OPED: Hatred and gun violence have no place here
Robert Bowers, 46, has been identified as the suspect in Saturday's "horrific" mass shooting at a Pittsburgh synagogue, according to a law enforcement official. York Dispatch
Writing today with a very heavy heart.
Far too many times, we watched in shock as mass shootings crippled our nation — but those horrors happened in communities far away and the issues that gave rise to the attacks seemed distant.
Now, that nightmare has come to our own neighborhood.
To our friends and neighbors in Squirrel Hill, we admire your spirit, strength and unity; to members of the Tree of Life Synagogue, we offer our heartfelt sympathy as you grieve and try to make sense of this harrowing tragedy; to members of the Jewish faith everywhere, we stand with you in solidarity; to law enforcement and emergency responders, we salute you and thank you for your heroism.
Most of all, to the victims and their families, our hearts are broken for you. Your devastation and loss are unfathomable. We mourn with you. May you find peace and comfort.
A synagogue is a place of peace and reflection. It is a sanctuary. However, on that Saturday morning, that peace was invaded. Bigotry, violence and terror walked in and terror ensued. It was the largest, most heinous act of violence against the Jewish people in the history of our nation.
Now that mass killings have infiltrated our beloved city, the issue of gun violence has been placed on the doorstep of each Pennsylvania home. No more avoidance and finger-pointing. No more hiding. While this issue should be addressed at the federal level, our “leaders” in Washington have stuck their head in the sand. It is a failure of leadership that is unconscionable. State level action is needed now.
Earlier this year, following the tragic events in Parkland, Florida, I introduced legislation (Senate Bill 17) to establish the Pennsylvania Assault Weapons Ban. Military-grade weapons have no place in civilian life and are unnecessary for self-defense. These guns were made to kill people quickly and efficiently. Proven once again on Saturday, Oct. 27.
A second bill (Senate Bill 18) would establish Extreme Risk Protection Orders. These orders would empower those close to an individual in crisis to ask a judge to temporarily remove the person's guns. The process focuses on persons exhibiting dangerous behavior and, where tried, they have been an effective means of temporarily preventing people in crisis from having access to guns — while respecting due process rights.
The synagogue shooter publicly conveyed his extreme views of hatred on social media platforms. The extreme risk protection orders would give law enforcement a tool to step in, reach out and prevent horrific mass shootings. It is a commonsense approach.
Before opponents assail me for politicization in my effort to ban assault weapons, let me be clear: I do not wish to infringe upon any law-abiding citizens’ rights to own weapons. However, while we seek to guarantee rights, keep in mind that the shooter had no trouble destroying lives and the protected rights of everyone in that synagogue.

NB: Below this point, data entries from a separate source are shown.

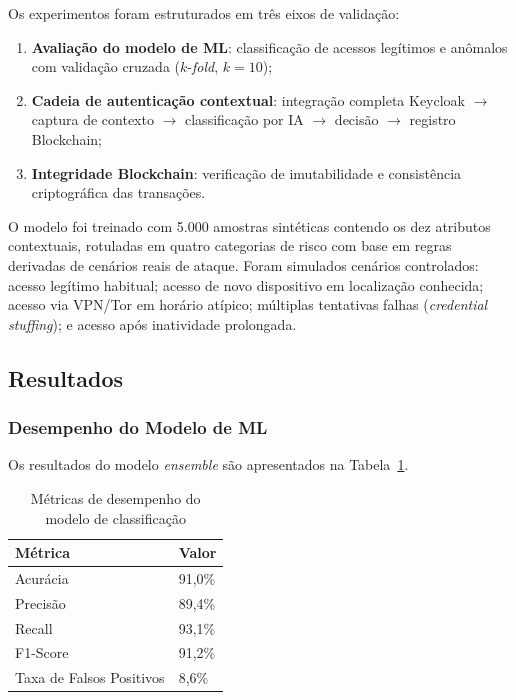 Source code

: \documentclass[12pt]{article}
\begin{document}
Os experimentos foram estruturados em três eixos de validação:

\begin{enumerate}[leftmargin=*]
    \item \textbf{Avaliação do modelo de ML}: classificação de acessos legítimos e anômalos com validação cruzada ($k$-\textit{fold}, $k=10$);
    \item \textbf{Cadeia de autenticação contextual}: integração completa Keycloak $\rightarrow$ captura de contexto $\rightarrow$ classificação por IA $\rightarrow$ decisão $\rightarrow$ registro Blockchain;
    \item \textbf{Integridade Blockchain}: verificação de imutabilidade e consistência criptográfica das transações.
\end{enumerate}

O modelo foi treinado com 5.000 amostras sintéticas contendo os dez atributos contextuais, rotuladas em quatro categorias de risco com base em regras derivadas de cenários reais de ataque. Foram simulados cenários controlados: acesso legítimo habitual; acesso de novo dispositivo em localização conhecida; acesso via VPN/Tor em horário atípico; múltiplas tentativas falhas (\textit{credential stuffing}); e acesso após inatividade prolongada.

\subsection{Resultados}

\subsubsection{Desempenho do Modelo de ML}

Os resultados do modelo \textit{ensemble} são apresentados na Tabela~\ref{tab:ml_results}.

\begin{table}[H]
\centering
\caption{Métricas de desempenho do modelo de classificação}
\label{tab:ml_results}
\small
\begin{tabular}{@{}ll@{}}
\toprule
\textbf{Métrica} & \textbf{Valor} \\
\midrule
Acurácia            & 91,0\% \\
Precisão            & 89,4\% \\
Recall              & 93,1\% \\
F1-Score            & 91,2\% \\
Taxa de Falsos Positivos & 8,6\% \\
\bottomrule
\end{tabular}
\end{table}
\end{document}
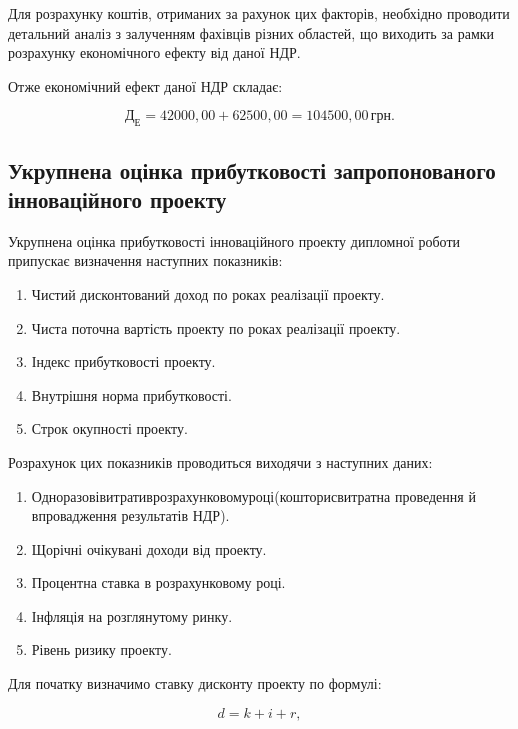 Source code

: Для розрахунку коштів, отриманих за рахунок цих факторів, необхідно проводити детальний аналіз з залученням фахівців різних областей, що виходить за рамки розрахунку економічного ефекту від даної НДР.

Отже економічний ефект даної НДР складає:

\[
	\text{Д}_{\text{Е}} = 42000,00 + 62500,00 = 104500,00 \, \text{грн}.
\]

\vspace{1.5em}

\subsection{Укрупнена оцінка прибутковості запропонованого інноваційного проекту}

Укрупнена оцінка прибутковості інноваційного проекту дипломної роботи припускає визначення наступних показників:

\begin{enumerate}
	\item Чистий дисконтований доход по роках реалізації проекту.
	\item Чиста поточна вартість проекту по роках реалізації проекту.
	\item Індекс прибутковості проекту.
	\item Внутрішня норма прибутковості.
	\item Строк окупності проекту.
\end{enumerate}

Розрахунок цих показників проводиться виходячи з наступних даних:

\begin{enumerate}
	\item Одноразові\hfill витрати\hfill в\hfill розрахунковому\hfill році\hfill (кошторис\hfill витрат\hfill на\newline \hspace*{-20mm} проведення й впровадження результатів НДР).
	\item Щорічні очікувані доходи від проекту.
	\item Процентна ставка в розрахунковому році.
	\item Інфляція на розглянутому ринку.
	\item Рівень ризику проекту.
\end{enumerate}

Для початку визначимо ставку дисконту проекту по формулі:

\begin{equation}\label{eq:economy12}
	d = k + i + r,
\end{equation}

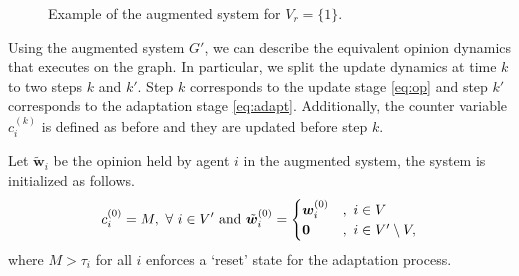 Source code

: \documentclass[letter]{article}
\theoremstyle{remark}
\begin{document}
\begin{figure}[t]
\centerline{
}
\caption{Example of the augmented system for $V_r = \{1\}$. 
} \label{fig:augment}
\end{figure}

Using the augmented system $G'$, we can describe the equivalent opinion dynamics that executes on the graph. In particular, we split the update dynamics at time $k$ to two steps $k$ and $k'$. Step $k$ corresponds to the update stage \eqref{eq:op} and step $k'$ corresponds to the adaptation stage \eqref{eq:adapt}. 
Additionally, the counter variable $c_i^{(k)}$ is defined as before and they are updated before step $k$. 

Let $\tilde{ \bm w}_i$ be the opinion held by agent $i$ in the augmented system, the system is initialized as follows.
\[
c_i^{(0)} = M,~\forall~ i \in V'~{\rm and}~\tilde{ \bm w}_i^{(0)} = \begin{cases} { \bm w}_i^{(0)} &,~i \in V \\
 {\bf 0} &,~i \in V' \setminus V, \end{cases}
\]
where $M > \tau_i$ for all $i$ enforces a `reset' state for the adaptation process. 
\end{document}
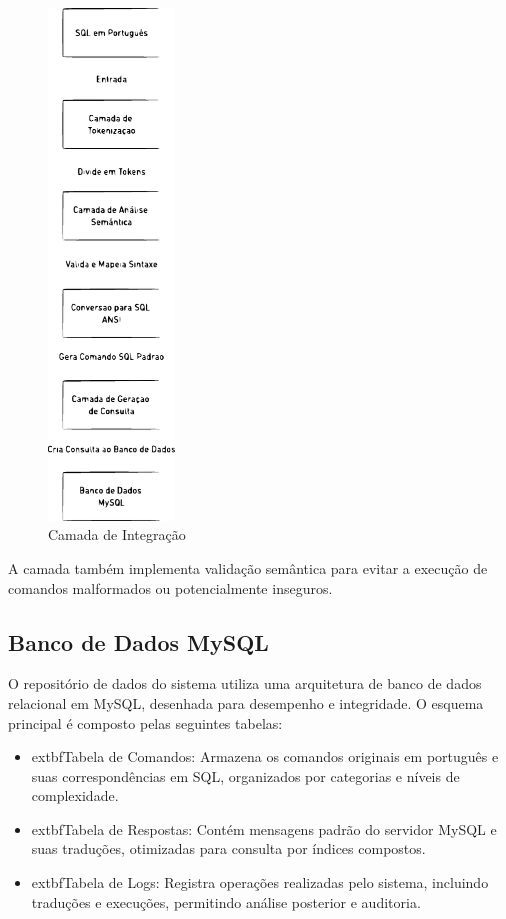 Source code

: \begin{figure}
    \centering
    \includegraphics[width=0.3\textwidth]{figuras/traducao.eps}
    \caption{Camada de Integração}
    \label{fig:Camada de tradução}
\end{figure}

A camada também implementa validação semântica para evitar a execução de comandos malformados ou potencialmente inseguros.

\subsection{Banco de Dados MySQL}
O repositório de dados do sistema utiliza uma arquitetura de banco de dados relacional em MySQL, desenhada para desempenho e integridade. O esquema principal é composto pelas seguintes tabelas:

\begin{itemize}
    \item 	extbf{Tabela de Comandos}: Armazena os comandos originais em português e suas correspondências em SQL, organizados por categorias e níveis de complexidade.
    \item 	extbf{Tabela de Respostas}: Contém mensagens padrão do servidor MySQL e suas traduções, otimizadas para consulta por índices compostos.
    \item 	extbf{Tabela de Logs}: Registra operações realizadas pelo sistema, incluindo traduções e execuções, permitindo análise posterior e auditoria.
\end{itemize}

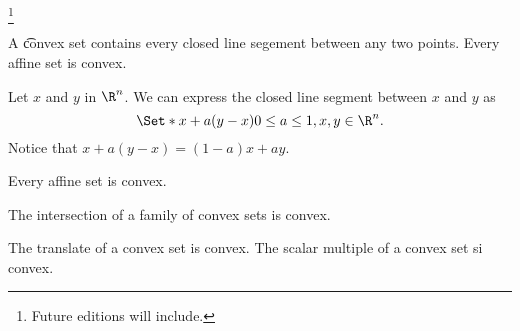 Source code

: 
  \ifhmode\unskip\fi\footnote{
Future editions will include.
  }


A \t{convex set} contains every closed line segement between any two points.
Every affine set is convex.


Let $x$ and $y$ in $\R ^n$. We can express the closed line segment between $x$ and $y$ as
  \[
\Set*{x + a(y - x)}{0 \leq a \leq 1, x, y \in \R ^n}.
  \]
Notice that $x + a(y - x) = (1-a)x + ay$.

\begin{prop}
Every affine set is convex.
\end{prop}

\begin{prop}
The intersection of a family of convex sets is convex.
\end{prop}

\begin{prop}
The translate of a convex set is convex.
The scalar multiple of a convex set si convex.
\end{prop}

\blankpage

%
%
%
%
%
%
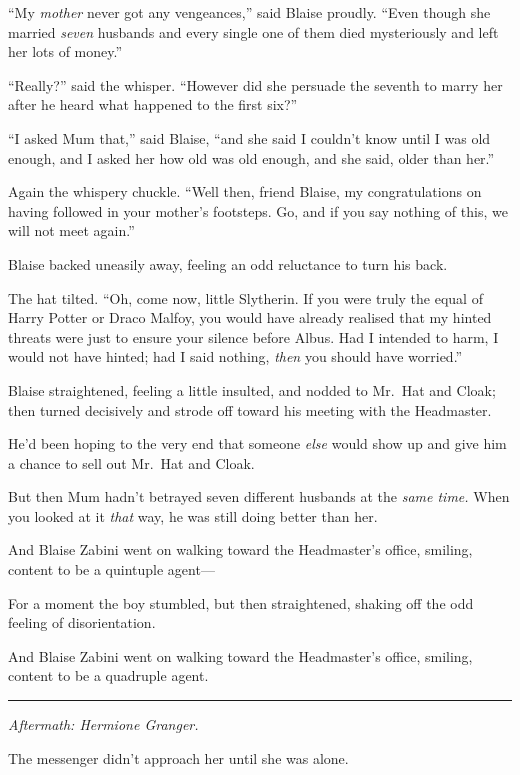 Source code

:``My \emph{mother} never got any vengeances,'' said Blaise proudly.
``Even though she married \emph{seven} husbands and every single one of
them died mysteriously and left her lots of money.''

``Really?'' said the whisper. ``However did she persuade the seventh to
marry her after he heard what happened to the first six?''

``I asked Mum that,'' said Blaise, ``and she said I couldn't know until
I was old enough, and I asked her how old was old enough, and she said,
older than her.''

Again the whispery chuckle. ``Well then, friend Blaise, my
congratulations on having followed in your mother's footsteps. Go, and
if you say nothing of this, we will not meet again.''

Blaise backed uneasily away, feeling an odd reluctance to turn his back.

The hat tilted. ``Oh, come now, little Slytherin. If you were truly the
equal of Harry Potter or Draco Malfoy, you would have already realised
that my hinted threats were just to ensure your silence before Albus.
Had I intended to harm, I would not have hinted; had I said nothing,
\emph{then} you should have worried.''

Blaise straightened, feeling a little insulted, and nodded to Mr.~Hat
and Cloak; then turned decisively and strode off toward his meeting with
the Headmaster.

He'd been hoping to the very end that someone \emph{else} would show up
and give him a chance to sell out Mr.~Hat and Cloak.

But then Mum hadn't betrayed seven different husbands at the \emph{same
time.} When you looked at it \emph{that} way, he was still doing better
than her.

And Blaise Zabini went on walking toward the Headmaster's office,
smiling, content to be a quintuple agent---

For a moment the boy stumbled, but then straightened, shaking off the
odd feeling of disorientation.

And Blaise Zabini went on walking toward the Headmaster's office,
smiling, content to be a quadruple agent.

\begin{center}\rule{3in}{0.4pt}\end{center}

\emph{Aftermath: Hermione Granger.}

The messenger didn't approach her until she was alone.

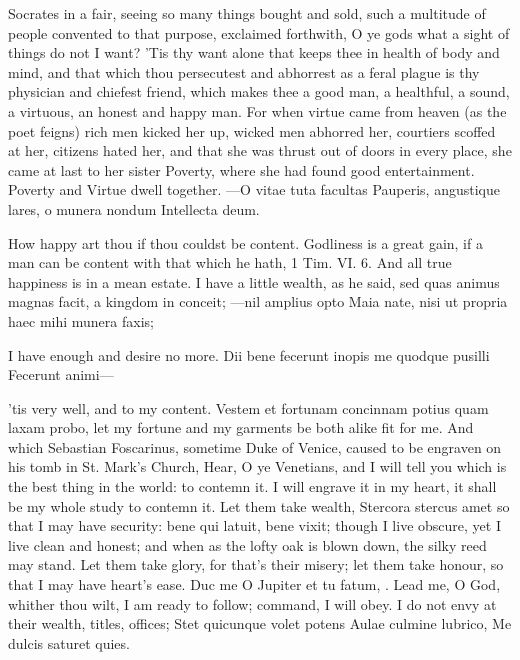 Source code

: {Socrates in a fair, seeing so many things bought and sold, such a
multitude of people convented to that purpose, exclaimed forthwith, O
ye gods what a sight of things do not I want? 'Tis thy want alone that
keeps thee in health of body and mind, and that which thou persecutest
and abhorrest as a feral plague is thy physician and chiefest
friend, which makes thee a good man, a healthful, a sound, a virtuous,
an honest and happy man. For when virtue came from heaven (as the poet
feigns) rich men kicked her up, wicked men abhorred her, courtiers
scoffed at her, citizens hated her, and that she was thrust out
of doors in every place, she came at last to her sister Poverty, where
she had found good entertainment. Poverty and Virtue dwell together.
---O vitae tuta facultas
Pauperis, angustique lares, o munera nondum
Intellecta deum.

How happy art thou if thou couldst be content. Godliness is a great
gain, if a man can be content with that which he hath, 1 Tim. VI. 6.
And all true happiness is in a mean estate. I have a little wealth, as
he said, sed quas animus magnas facit, a kingdom in conceit;
---nil amplius opto
Maia nate, nisi ut propria haec mihi munera faxis;

I have enough and desire no more.
Dii bene fecerunt inopis me quodque pusilli
Fecerunt animi---

'tis very well, and to my content. Vestem et fortunam concinnam
potius quam laxam probo, let my fortune and my garments be both alike
fit for me. And which Sebastian Foscarinus, sometime Duke of
Venice, caused to be engraven on his tomb in St. Mark's Church, Hear, O
ye Venetians, and I will tell you which is the best thing in the world:
to contemn it. I will engrave it in my heart, it shall be my whole
study to contemn it. Let them take wealth, Stercora stercus amet so
that I may have security: bene qui latuit, bene vixit; though I live
obscure,  yet I live clean and honest; and when as the lofty oak
is blown down, the silky reed may stand. Let them take glory, for
that's their misery; let them take honour, so that I may have heart's
ease. Duc me O Jupiter et tu fatum, \etc{}. Lead me, O God, whither
thou wilt, I am ready to follow; command, I will obey. I do not envy at
their wealth, titles, offices;
Stet quicunque volet potens
Aulae culmine lubrico,
Me dulcis saturet quies.

}
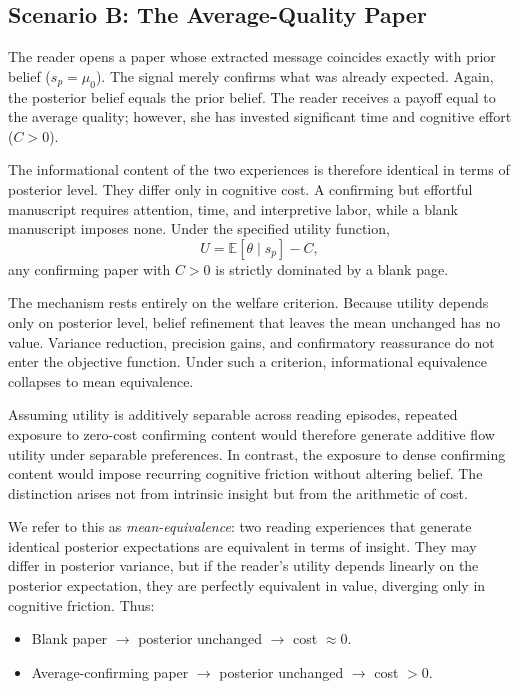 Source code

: \documentclass[AER]{AEA}
\begin{document}
\subsection{Scenario B: The Average-Quality Paper}
The reader opens a paper whose extracted message coincides exactly with prior belief ($s_p = \mu_0$). The signal merely confirms what was already expected. Again, the posterior belief equals the prior belief. The reader receives a payoff equal to the average quality; however, she has invested significant time and cognitive effort ($C > 0$).

The informational content of the two experiences is therefore identical in terms of posterior level. They differ only in cognitive cost. A confirming but effortful manuscript requires attention, time, and interpretive labor, while a blank manuscript imposes none. Under the specified utility function,
\[
U = \mathbb{E}[\theta \mid s_p] - C,
\]
any confirming paper with $C>0$ is strictly dominated by a blank page.

The mechanism rests entirely on the welfare criterion. Because utility depends only on posterior level, belief refinement that leaves the mean unchanged has no value. Variance reduction, precision gains, and confirmatory reassurance do not enter the objective function. Under such a criterion, informational equivalence collapses to mean equivalence. 

Assuming utility is additively separable across reading episodes, repeated exposure to zero-cost confirming content would therefore generate additive flow utility under separable preferences. In contrast, the exposure to dense confirming content would impose recurring cognitive friction without altering belief. The distinction arises not from intrinsic insight but from the arithmetic of cost. 

We refer to this as \emph{mean-equivalence}: two reading experiences that generate identical posterior expectations are equivalent in terms of insight. They may differ in posterior variance, but if the reader’s utility depends linearly on the posterior expectation, they are perfectly equivalent in value, diverging only in cognitive friction. Thus:

\begin{itemize}
    \item Blank paper $\rightarrow$ posterior unchanged $\rightarrow$ cost $\approx 0$.
    \item Average-confirming paper $\rightarrow$ posterior unchanged $\rightarrow$ cost $>0$.
\end{itemize}
\end{document}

I don’t have all the answers; nor do I know if the safeguards I suggest will work. If they fail to result in any improvements, then we can reevaluate. The growing gun violence epidemic has hit home, action is needed now.
While we hear calls for lawmakers to be “courageous” in the wake of these shootings, doing what’s right is not courageous. It’s simply the right thing to do.
We cannot let the legacy of this event become another blindly complicit stain on our nation. We owe it to the victims and their families and friends. We owe it to their neighbors and colleagues. In their names, we must come together to protect others from their fate.
Hate has no place here in the Steel City and Keystone state. We owe it to the victims to act.
Let’s continue to be Pittsburgh Strong and Pennsylvania Proud.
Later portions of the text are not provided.